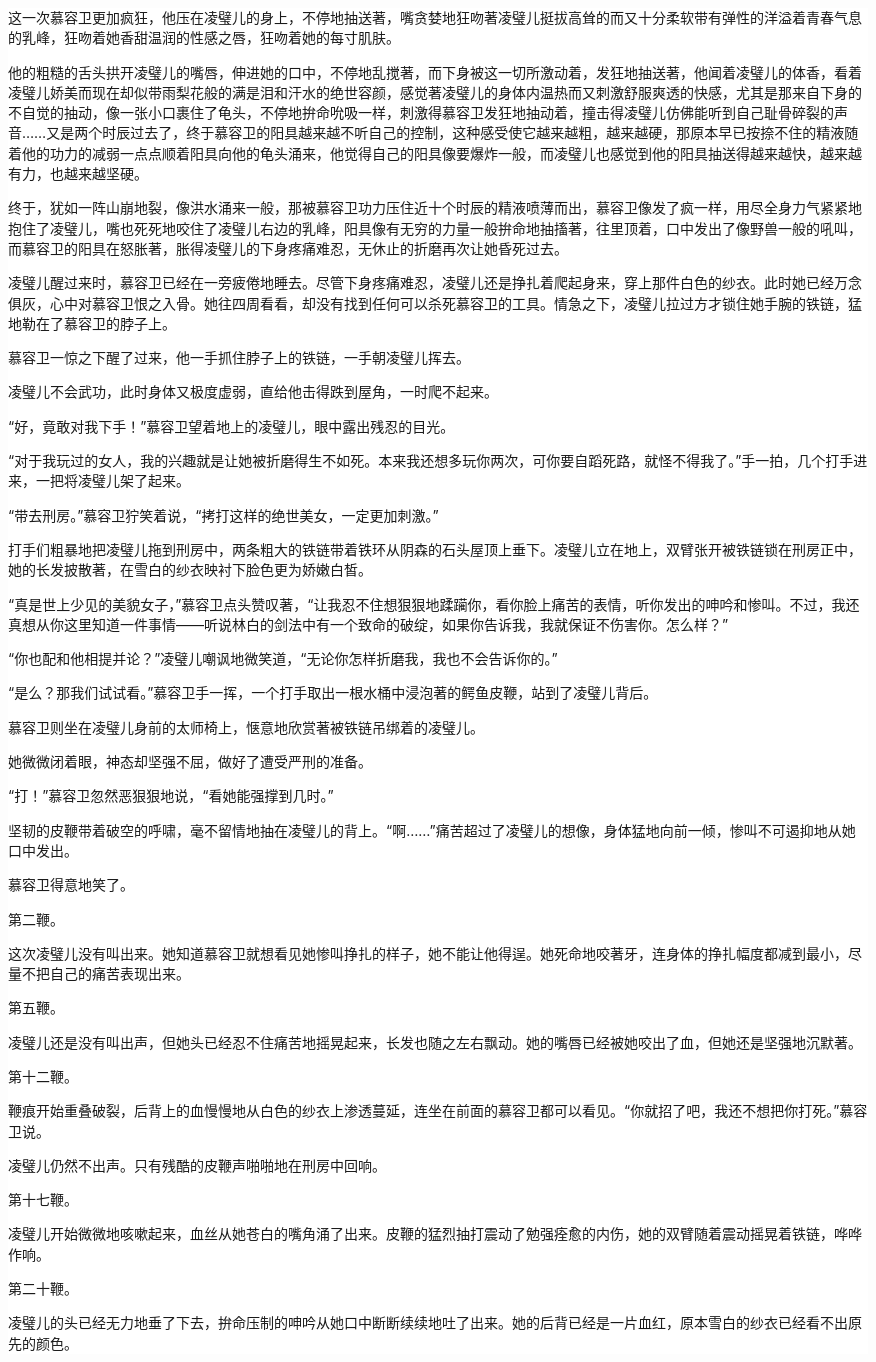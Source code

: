 这一次慕容卫更加疯狂，他压在凌璧儿的身上，不停地抽送著，嘴贪婪地狂吻著凌璧儿挺拔高耸的而又十分柔软带有弹性的洋溢着青春气息的乳峰，狂吻着她香甜温润的性感之唇，狂吻着她的每寸肌肤。

他的粗糙的舌头拱开凌璧儿的嘴唇，伸进她的口中，不停地乱搅著，而下身被这一切所激动着，发狂地抽送著，他闻着凌璧儿的体香，看着凌璧儿娇美而现在却似带雨梨花般的满是泪和汗水的绝世容颜，感觉著凌璧儿的身体内温热而又刺激舒服爽透的快感，尤其是那来自下身的不自觉的抽动，像一张小口裹住了龟头，不停地拚命吮吸一样，刺激得慕容卫发狂地抽动着，撞击得凌璧儿仿佛能听到自己耻骨碎裂的声音……又是两个时辰过去了，终于慕容卫的阳具越来越不听自己的控制，这种感受使它越来越粗，越来越硬，那原本早已按捺不住的精液随着他的功力的减弱一点点顺着阳具向他的龟头涌来，他觉得自己的阳具像要爆炸一般，而凌璧儿也感觉到他的阳具抽送得越来越快，越来越有力，也越来越坚硬。

终于，犹如一阵山崩地裂，像洪水涌来一般，那被慕容卫功力压住近十个时辰的精液喷薄而出，慕容卫像发了疯一样，用尽全身力气紧紧地抱住了凌璧儿，嘴也死死地咬住了凌璧儿右边的乳峰，阳具像有无穷的力量一般拚命地抽搐著，往里顶着，口中发出了像野兽一般的吼叫，而慕容卫的阳具在怒胀著，胀得凌璧儿的下身疼痛难忍，无休止的折磨再次让她昏死过去。

凌璧儿醒过来时，慕容卫已经在一旁疲倦地睡去。尽管下身疼痛难忍，凌璧儿还是挣扎着爬起身来，穿上那件白色的纱衣。此时她已经万念俱灰，心中对慕容卫恨之入骨。她往四周看看，却没有找到任何可以杀死慕容卫的工具。情急之下，凌璧儿拉过方才锁住她手腕的铁链，猛地勒在了慕容卫的脖子上。

慕容卫一惊之下醒了过来，他一手抓住脖子上的铁链，一手朝凌璧儿挥去。

凌璧儿不会武功，此时身体又极度虚弱，直给他击得跌到屋角，一时爬不起来。

“好，竟敢对我下手！”慕容卫望着地上的凌璧儿，眼中露出残忍的目光。

“对于我玩过的女人，我的兴趣就是让她被折磨得生不如死。本来我还想多玩你两次，可你要自蹈死路，就怪不得我了。”手一拍，几个打手进来，一把将凌璧儿架了起来。

“带去刑房。”慕容卫狞笑着说，“拷打这样的绝世美女，一定更加刺激。”

打手们粗暴地把凌璧儿拖到刑房中，两条粗大的铁链带着铁环从阴森的石头屋顶上垂下。凌璧儿立在地上，双臂张开被铁链锁在刑房正中，她的长发披散著，在雪白的纱衣映衬下脸色更为娇嫩白皙。

“真是世上少见的美貌女子，”慕容卫点头赞叹著，“让我忍不住想狠狠地蹂躏你，看你脸上痛苦的表情，听你发出的呻吟和惨叫。不过，我还真想从你这里知道一件事情——听说林白的剑法中有一个致命的破绽，如果你告诉我，我就保证不伤害你。怎么样？”

“你也配和他相提并论？”凌璧儿嘲讽地微笑道，“无论你怎样折磨我，我也不会告诉你的。”

“是么？那我们试试看。”慕容卫手一挥，一个打手取出一根水桶中浸泡著的鳄鱼皮鞭，站到了凌璧儿背后。

慕容卫则坐在凌璧儿身前的太师椅上，惬意地欣赏著被铁链吊绑着的凌璧儿。

她微微闭着眼，神态却坚强不屈，做好了遭受严刑的准备。

“打！”慕容卫忽然恶狠狠地说，“看她能强撑到几时。”

坚韧的皮鞭带着破空的呼啸，毫不留情地抽在凌璧儿的背上。“啊……”痛苦超过了凌璧儿的想像，身体猛地向前一倾，惨叫不可遏抑地从她口中发出。

慕容卫得意地笑了。

第二鞭。

这次凌璧儿没有叫出来。她知道慕容卫就想看见她惨叫挣扎的样子，她不能让他得逞。她死命地咬著牙，连身体的挣扎幅度都减到最小，尽量不把自己的痛苦表现出来。

第五鞭。

凌璧儿还是没有叫出声，但她头已经忍不住痛苦地摇晃起来，长发也随之左右飘动。她的嘴唇已经被她咬出了血，但她还是坚强地沉默著。

第十二鞭。

鞭痕开始重叠破裂，后背上的血慢慢地从白色的纱衣上渗透蔓延，连坐在前面的慕容卫都可以看见。“你就招了吧，我还不想把你打死。”慕容卫说。

凌璧儿仍然不出声。只有残酷的皮鞭声啪啪地在刑房中回响。

第十七鞭。

凌璧儿开始微微地咳嗽起来，血丝从她苍白的嘴角涌了出来。皮鞭的猛烈抽打震动了勉强痊愈的内伤，她的双臂随着震动摇晃着铁链，哗哗作响。

第二十鞭。

凌璧儿的头已经无力地垂了下去，拚命压制的呻吟从她口中断断续续地吐了出来。她的后背已经是一片血红，原本雪白的纱衣已经看不出原先的颜色。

**Action item**
Your task is to transcribe all of the records precisely, with no images included.

**Task answer**
Source code

: 这一次慕容卫更加疯狂，他压在凌璧儿的身上，不停地抽送著，嘴贪婪地狂吻著凌璧儿挺拔高耸的而又十分柔软带有弹性的洋溢着青春气息的乳峰，狂吻着她香甜温润的性感之唇，狂吻着她的每寸肌肤。

他的粗糙的舌头拱开凌璧儿的嘴唇，伸进她的口中，不停地乱搅著，而下身被这一切所激动着，发狂地抽送著，他闻着凌璧儿的体香，看着凌璧儿娇美而现在却似带雨梨花般的满是泪和汗水的绝世容颜，感觉著凌璧儿的身体内温热而又刺激舒服爽透的快感，尤其是那来自下身的不自觉的抽动，像一张小口裹住了龟头，不停地拚命吮吸一样，刺激得慕容卫发狂地抽动着，撞击得凌璧儿仿佛能听到自己耻骨碎裂的声音……又是两个时辰过去了，终于慕容卫的阳具越来越不听自己的控制，这种感受使它越来越粗，越来越硬，那原本早已按捺不住的精液随着他的功力的减弱一点点顺着阳具向他的龟头涌来，他觉得自己的阳具像要爆炸一般，而凌璧儿也感觉到他的阳具抽送得越来越快，越来越有力，也越来越坚硬。

终于，犹如一阵山崩地裂，像洪水涌来一般，那被慕容卫功力压住近十个时辰的精液喷薄而出，慕容卫像发了疯一样，用尽全身力气紧紧地抱住了凌璧儿，嘴也死死地咬住了凌璧儿右边的乳峰，阳具像有无穷的力量一般拚命地抽搐著，往里顶着，口中发出了像野兽一般的吼叫，而慕容卫的阳具在怒胀著，胀得凌璧儿的下身疼痛难忍，无休止的折磨再次让她昏死过去。

凌璧儿醒过来时，慕容卫已经在一旁疲倦地睡去。尽管下身疼痛难忍，凌璧儿还是挣扎着爬起身来，穿上那件白色的纱衣。此时她已经万念俱灰，心中对慕容卫恨之入骨。她往四周看看，却没有找到任何可以杀死慕容卫的工具。情急之下，凌璧儿拉过方才锁住她手腕的铁链，猛地勒在了慕容卫的脖子上。

慕容卫一惊之下醒了过来，他一手抓住脖子上的铁链，一手朝凌璧儿挥去。

凌璧儿不会武功，此时身体又极度虚弱，直给他击得跌到屋角，一时爬不起来。

“好，竟敢对我下手！”慕容卫望着地上的凌璧儿，眼中露出残忍的目光。

“对于我玩过的女人，我的兴趣就是让她被折磨得生不如死。本来我还想多玩你两次，可你要自蹈死路，就怪不得我了。”手一拍，几个打手进来，一把将凌璧儿架了起来。

“带去刑房。”慕容卫狞笑着说，“拷打这样的绝世美女，一定更加刺激。”

打手们粗暴地把凌璧儿拖到刑房中，两条粗大的铁链带着铁环从阴森的石头屋顶上垂下。凌璧儿立在地上，双臂张开被铁链锁在刑房正中，她的长发披散著，在雪白的纱衣映衬下脸色更为娇嫩白皙。

“真是世上少见的美貌女子，”慕容卫点头赞叹著，“让我忍不住想狠狠地蹂躏你，看你脸上痛苦的表情，听你发出的呻吟和惨叫。不过，我还真想从你这里知道一件事情——听说林白的剑法中有一个致命的破绽，如果你告诉我，我就保证不伤害你。怎么样？”

“你也配和他相提并论？”凌璧儿嘲讽地微笑道，“无论你怎样折磨我，我也不会告诉你的。”

“是么？那我们试试看。”慕容卫手一挥，一个打手取出一根水桶中浸泡著的鳄鱼皮鞭，站到了凌璧儿背后。

慕容卫则坐在凌璧儿身前的太师椅上，惬意地欣赏著被铁链吊绑着的凌璧儿。

她微微闭着眼，神态却坚强不屈，做好了遭受严刑的准备。

“打！”慕容卫忽然恶狠狠地说，“看她能强撑到几时。”

坚韧的皮鞭带着破空的呼啸，毫不留情地抽在凌璧儿的背上。“啊……”痛苦超过了凌璧儿的想像，身体猛地向前一倾，惨叫不可遏抑地从她口中发出。

慕容卫得意地笑了。

第二鞭。

这次凌璧儿没有叫出来。她知道慕容卫就想看见她惨叫挣扎的样子，她不能让他得逞。她死命地咬著牙，连身体的挣扎幅度都减到最小，尽量不把自己的痛苦表现出来。

第五鞭。

凌璧儿还是没有叫出声，但她头已经忍不住痛苦地摇晃起来，长发也随之左右飘动。她的嘴唇已经被她咬出了血，但她还是坚强地沉默著。

第十二鞭。

鞭痕开始重叠破裂，后背上的血慢慢地从白色的纱衣上渗透蔓延，连坐在前面的慕容卫都可以看见。“你就招了吧，我还不想把你打死。”慕容卫说。

凌璧儿仍然不出声。只有残酷的皮鞭声啪啪地在刑房中回响。

第十七鞭。

凌璧儿开始微微地咳嗽起来，血丝从她苍白的嘴角涌了出来。皮鞭的猛烈抽打震动了勉强痊愈的内伤，她的双臂随着震动摇晃着铁链，哗哗作响。

第二十鞭。

凌璧儿的头已经无力地垂了下去，拚命压制的呻吟从她口中断断续续地吐了出来。她的后背已经是一片血红，原本雪白的纱衣已经看不出原先的颜色。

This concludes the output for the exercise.